A functionally relevant and reliable measure is important to sports practitioners in order to understand the demands placed on the core musculature during exercises. It has been recognised that ARV and peak EMG activity are important parameters in the assessment of EMG data (De Luca, 1997, Hatton et al., 2008, Edwards et al., 2008, Burdon, 2006). This is the first study to compare these measures during core exercises.

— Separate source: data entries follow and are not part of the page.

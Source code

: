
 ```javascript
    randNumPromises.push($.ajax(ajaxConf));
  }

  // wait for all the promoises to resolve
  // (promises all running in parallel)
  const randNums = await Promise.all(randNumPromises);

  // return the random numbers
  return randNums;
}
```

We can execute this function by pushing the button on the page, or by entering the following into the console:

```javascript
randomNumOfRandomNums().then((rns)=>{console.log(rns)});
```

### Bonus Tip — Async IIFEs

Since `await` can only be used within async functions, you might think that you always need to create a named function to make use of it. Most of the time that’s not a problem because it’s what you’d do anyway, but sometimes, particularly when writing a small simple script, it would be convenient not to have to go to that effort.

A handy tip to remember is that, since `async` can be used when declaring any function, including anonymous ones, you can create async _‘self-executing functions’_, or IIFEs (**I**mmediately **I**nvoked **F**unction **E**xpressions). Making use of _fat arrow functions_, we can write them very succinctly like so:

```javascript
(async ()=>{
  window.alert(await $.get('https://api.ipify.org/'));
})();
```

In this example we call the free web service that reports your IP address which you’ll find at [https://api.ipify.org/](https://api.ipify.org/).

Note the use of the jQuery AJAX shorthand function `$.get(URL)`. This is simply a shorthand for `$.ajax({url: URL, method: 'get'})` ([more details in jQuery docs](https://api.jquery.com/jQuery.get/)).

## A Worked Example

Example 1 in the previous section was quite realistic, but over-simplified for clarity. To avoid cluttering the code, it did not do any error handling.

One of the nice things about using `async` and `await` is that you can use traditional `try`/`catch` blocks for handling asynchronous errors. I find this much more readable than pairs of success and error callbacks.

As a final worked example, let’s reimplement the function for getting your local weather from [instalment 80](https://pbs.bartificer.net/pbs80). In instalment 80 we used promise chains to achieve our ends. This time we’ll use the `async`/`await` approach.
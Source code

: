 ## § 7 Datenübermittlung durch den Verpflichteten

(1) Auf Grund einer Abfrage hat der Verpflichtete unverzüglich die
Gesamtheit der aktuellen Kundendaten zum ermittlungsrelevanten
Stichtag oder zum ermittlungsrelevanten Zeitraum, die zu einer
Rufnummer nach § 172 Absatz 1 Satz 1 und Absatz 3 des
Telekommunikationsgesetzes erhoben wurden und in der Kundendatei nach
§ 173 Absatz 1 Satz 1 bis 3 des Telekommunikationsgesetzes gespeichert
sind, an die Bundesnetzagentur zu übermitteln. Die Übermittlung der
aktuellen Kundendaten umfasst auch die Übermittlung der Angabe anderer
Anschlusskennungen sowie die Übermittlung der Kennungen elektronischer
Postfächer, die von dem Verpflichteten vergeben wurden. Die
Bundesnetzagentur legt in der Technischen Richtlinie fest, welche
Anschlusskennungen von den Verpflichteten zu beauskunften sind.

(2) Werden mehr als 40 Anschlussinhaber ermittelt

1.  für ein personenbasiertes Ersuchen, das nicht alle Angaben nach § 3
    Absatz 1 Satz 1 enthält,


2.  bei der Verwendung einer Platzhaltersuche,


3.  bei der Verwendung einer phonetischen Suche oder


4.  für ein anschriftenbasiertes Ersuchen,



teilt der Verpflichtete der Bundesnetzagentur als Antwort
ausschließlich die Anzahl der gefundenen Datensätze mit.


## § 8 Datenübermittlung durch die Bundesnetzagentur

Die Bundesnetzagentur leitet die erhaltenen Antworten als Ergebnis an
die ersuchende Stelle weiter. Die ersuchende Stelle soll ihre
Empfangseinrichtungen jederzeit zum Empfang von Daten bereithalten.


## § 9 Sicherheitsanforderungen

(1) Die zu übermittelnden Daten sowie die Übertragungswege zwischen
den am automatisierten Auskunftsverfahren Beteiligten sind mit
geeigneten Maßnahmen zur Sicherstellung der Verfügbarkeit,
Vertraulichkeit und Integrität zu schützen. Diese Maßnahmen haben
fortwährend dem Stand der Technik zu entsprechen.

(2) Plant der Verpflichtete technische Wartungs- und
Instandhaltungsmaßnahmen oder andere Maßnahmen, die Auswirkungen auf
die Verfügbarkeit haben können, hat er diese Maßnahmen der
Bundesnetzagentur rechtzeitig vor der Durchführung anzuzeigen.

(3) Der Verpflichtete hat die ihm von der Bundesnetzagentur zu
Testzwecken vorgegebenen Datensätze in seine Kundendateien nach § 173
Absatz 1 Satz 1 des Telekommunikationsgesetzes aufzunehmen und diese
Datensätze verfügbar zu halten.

Three studies have evaluated the repeatability of sEMG data collection on the core musculature when performing core stability and core strength exercises (Edwards et al., 2008, Liemohn et al., 2005, Knutson et al., 1994). Behm (Knutson et al., 1994) found ICCs for the isometric side bridge support exercise of 0.96 and 0.98 for the dynamic birddog exercise, which can be classed as excellent. Liemohn et al. (2005) observed ICCs for the front support bridge exercise of 0.90 and values ranging from 0.71 to 0.95 for other low-threshold core stability exercises. Similarly, Edwards et al. (2008) observed a high repeatability (ICC>0.9) for the vastus medialis and vastus lateralis muscles during a sit-to-stand movement. The current study has reported similar ICCs values for some muscles during similar low-threshold core stability exercises (for example, LD during the side bridge and bent leg curl-up exercises and the IO during the birddog exercise; ICC>0.7). However, some muscles analysed during the core stability exercises did result in lower ICC values than those previously reported (ICC<0.7). This maybe due to the more complex exercise movements being performed and the greater number of core muscles being analysed, with not all of these muscles being continually involved in all the exercises which would result in a greater variability in the data. Despite this, many of the exercises and muscles did result in acceptable levels of ICC and CV. Generally, the ICC and CV% values in this study indicate that for the muscles analysed the MVIC and core exercises performed were sufficiently repeatable to acceptable levels that have previously been reported to be acceptable in EMG studies (Atkinson and Nevill, 1998, Pfeiffer et al., 2006).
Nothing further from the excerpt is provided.